What are the ways that we can show our gratitude to others? In searching the web, I discovered a site that discusses 50 ways to show gratitude. I like this quote from the site. “At the heart of it, Thanksgiving in particular calls us to see people with the deepest appreciation for the gifts they’ve given us. Some gifts are more immediately obvious than others—the type that come with praise, affection, and genuine esteem.”
Here are just the first ten ways from the site, http://tinybuddha.com/blog/50-ways-to-show-gratitude-for-the-people-in-your-life/:
1. Share a specific example of something they did for you and how it made a difference in your life.
2. Do something little but thoughtful for them—like clean up after Thanksgiving dinner!
3. Give a long, intimate hug; or if you know they don’t like hugs, stick out your hand for a handshake to cater to their preferences and make them smile.
4. Tell them you’re there if they have anything they want to talk about—and let them know they have your full attention.
5. Give them something of yours that you think they would enjoy, and let them know specifically why you want them to have it.

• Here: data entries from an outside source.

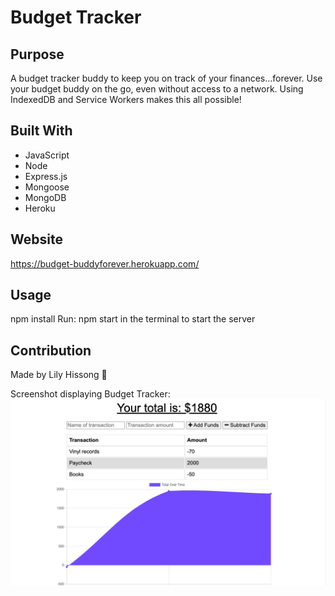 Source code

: # Budget Tracker

## Purpose
A budget tracker buddy to keep you on track of your finances...forever. Use your budget buddy on the go, even without access to a network. Using IndexedDB and Service Workers makes this all possible! 


## Built With
* JavaScript
* Node
* Express.js
* Mongoose
* MongoDB 
* Heroku



## Website
https://budget-buddyforever.herokuapp.com/


## Usage
npm install 
Run: npm start in the terminal to start the server


## Contribution
Made by Lily Hissong 🌿


Screenshot displaying Budget Tracker:
![Screenshot of note taker](./assets/images/homepage.png) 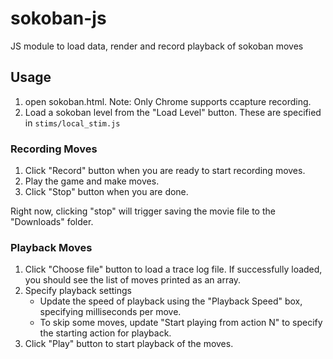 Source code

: # sokoban-js

JS module to load data, render and record playback of sokoban moves

## Usage

1. open sokoban.html. Note: Only Chrome supports ccapture recording.
2. Load a sokoban level from the "Load Level" button. These are specified in `stims/local_stim.js`

### Recording Moves

1. Click "Record" button when you are ready to start recording moves.
2. Play the game and make moves.
3. Click "Stop" button when you are done.

Right now, clicking "stop" will trigger saving the movie file to the "Downloads" folder.

### Playback Moves

1. Click "Choose file" button to load a trace log file. If successfully loaded, you should see the list of moves printed as an array.
2. Specify playback settings
   - Update the speed of playback using the "Playback Speed" box, specifying milliseconds per move.
   - To skip some moves, update "Start playing from action N" to specify the starting action for playback.
3. Click "Play" button to start playback of the moves.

6. Invite them to do something you know they’ve always wanted to do.
7. Encourage them to try something you know they want to try, but haven’t yet because they’re scared.
8. Offer to do something you know they don’t enjoy doing, like organizing their closet or mowing their lawn.
9. Compliment them on a talent, skill, or strength that you admire.
10. Look them straight in the eyes and say, “You make the world a better place.”
As we enter into this fall time of giving thanks, I want to express my thanks to all of you who give of your time, talent, and treasure to lead our congregations, do the ministry that is before you, and keep our churches, societies, and fellowships growing and vital. May you be blessed with an abundant harvest and celebrate with others this season.